Ease Capital — founded by Reonomy co-founders Charlie Oshman and Memo Sanchez and Convene co-founder and CEO Ryan Simonetti — has a tech platform the founders said allows them to analyze properties and underwrite loans more efficiently than the traditional lending process.
The New York-based firm announced this week it formed a $450M partnership with real estate investment firm Taconic Capital Advisors.
The partnership includes a $120M investment from Taconic that will be leveraged to originate up to $450M in loans, Taconic Director Eric Sitman told Bisnow. He said the firm plans to deploy that money over the next one to two years.
Oshman, Ease's CEO, told Bisnow in an interview this week that the Taconic investment is the first in a series of partnerships it plans to pursue with large lenders that don't usually do deals below $35M but are looking for efficient ways to deploy capital to that space.
Those smaller loans have typically been provided by local and regional banks, but rising interest rates and the fallout of the Silicon Valley Bank and Signature Bank failures have led them to dramatically reduce their activity. Ease and Taconic see now as the right time to step in.
"It’s an ideal moment in time, because not only are there new challenges facing sponsors that not all loan programs that are popular during a low-interest-rate environment solve for, but a lot of that capital is no longer available in the marketplace," Oshman said.
He said there is appetite from larger institutional players to provide that capital, and Ease is helping them deploy it into the market. It plans to provide a range of bridge financing options, and it can offer shorter terms, interest-only structures and flexibility on prepayment.
Taconic, a 24-year-old investment firm based in New York with $7B in assets under management, has often sought out distressed parts of the commercial real estate markets, lending to hotel owners in 2020 and office owners this year, Sitman said.
It typically provides loans of $30M or larger, but Sitman said the firm sees now as a "unique moment in time" to provide liquidity to owners that need it in smaller increments, and the partnership with Ease gives it a way to do that quickly.
"Most institutional capital that does have the ability to lend into this environment are focused on $25M or $30M and higher, so we’ve seen for the smaller deal size we can earn some additional spread relative to larger transactions," Sitman said.
The way Ease can do these smaller deals more efficiently stems from its system for underwriting loans, Oshman said. He said Ease's platform combines relevant data such as rents, operating expenses and supply in the market, and it uses that information to speed up the process for analyzing loans.
"What we have done is built a system that allows us to take the comprehensive underwriting that typically occurs after a borrower signs an application with a lender and move it to before an application," he said. "We do it upfront, and we’re able to do that quickly using analytical systems we’ve built for ourselves."
Sitman said he hasn't seen a multifamily lender use this type of technology platform before.

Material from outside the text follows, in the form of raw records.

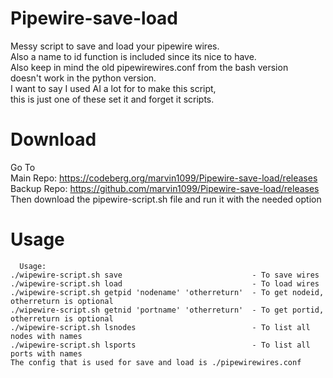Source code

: # Pipewire-save-load

Messy script to save and load your pipewire wires.  
Also a name to id function is included since its nice to have.  
Also keep in mind the old pipewirewires.conf from the bash version  
doesn't work in the python version.  
I want to say I used AI a lot for to make this script,   
this is just one of these set it and forget it scripts.

# Download
Go To  
Main Repo: https://codeberg.org/marvin1099/Pipewire-save-load/releases  
Backup Repo: https://github.com/marvin1099/Pipewire-save-load/releases  
Then download the pipewire-script.sh file and run it with the needed option   

# Usage

      Usage:
    ./wipewire-script.sh save                             - To save wires
    ./wipewire-script.sh load                             - To load wires
    ./wipewire-script.sh getpid 'nodename' 'otherreturn'  - To get nodeid, otherreturn is optional
    ./wipewire-script.sh getnid 'portname' 'otherreturn'  - To get portid, otherreturn is optional
    ./wipewire-script.sh lsnodes                          - To list all nodes with names
    ./wipewire-script.sh lsports                          - To list all ports with names
    The config that is used for save and load is ./pipewirewires.conf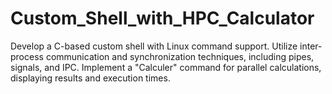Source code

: # Custom_Shell_with_HPC_Calculator
Develop a C-based custom shell with Linux command support. Utilize inter-process communication and synchronization techniques, including pipes, signals, and IPC. Implement a "Calculer" command for parallel calculations, displaying results and execution times. 
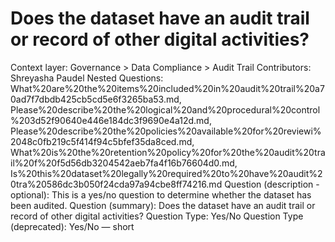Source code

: # Does the dataset have an audit trail or record of other digital activities?

Context layer: Governance > Data Compliance > Audit Trail
Contributors: Shreyasha Paudel
Nested Questions: What%20are%20the%20items%20included%20in%20audit%20trail%20a70ad7f7dbdb425cb5cd5e6f3265ba53.md, Please%20describe%20the%20logical%20and%20procedural%20control%203d52f90640e446e184dc3f9690e4a12d.md, Please%20describe%20the%20policies%20available%20for%20reviewi%2048c0fb219c5f414f94c5bfef35da8ced.md, What%20is%20the%20retention%20policy%20for%20the%20audit%20trail%20f%20f5d56db3204542aeb7fa4f16b76604d0.md, Is%20this%20dataset%20legally%20required%20to%20have%20audit%20tra%20586dc3b050f24cda97a94cbe8ff74216.md
Question (description - optional): This is a yes/no question to determine whether the dataset has been audited.
Question (summary): Does the dataset have an audit trail or record of other digital activities?
Question Type: Yes/No
Question Type (deprecated): Yes/No — short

"They have new tech that allows us to have a pretty strong view of credit early on in the deal before doing a deep dive in underwriting," Sitman said. "We can deploy capital much more quickly because they’re effectively an offshoot of our team ... It allows us to be more efficient with our time and be able to deploy capital into a space where we see unique opportunity."
The creation of this tech-supported lending platform combines the experience of Ease's founders, who have backgrounds in proptech and real estate capital markets.
Oshman and Sanchez co-founded property data platform Reonomy in 2013. Oshman served as a vice president and board member until its November 2021 sale to Altus Group. Before that he worked in real estate private equity at New York-based DelShah Capital.
Sanchez, Ease's chief technology officer, worked at Reonomy until 2016, and he has also worked at DelShah Capital and as CTO at capital markets fintech firm dv01, according to his LinkedIn page.
Simonetti, Ease's chairman, co-founded Convene in 2009 and still serves as CEO of the flexible office and event space provider. Before that, he began his career in lending at Gramercy Capital Corp.
The trio began talking about the concept for Ease about 18 months ago, Oshman said.
"It's a space that is familiar to us," he said. "One of the things we talked about is when you build a business, how do you build competitive advantages for yourself ... how can you use technology and data to differentiate yourself?"
Sitman said he has known Simonetti for years and has gotten to know Oshman over the last six months. The Taconic team leading the partnership consists of Sitman, principal James Jordan and Director Catie McKee.
"Ryan is a natural leader. Charlie is as well," Sitman said. "Obviously, Charlie’s experience building Reonomy is a lot of what makes Ease Ease. Despite the partnership being in its infancy, we already have a good workflow with a pipeline meeting once a week, and we're in contact every day."
Ease is now working to bring on additional capital partners to fund more deals and grow the platform across the country. Oshman said it is looking to deploy between $250M and $500M next year and then scale up from there.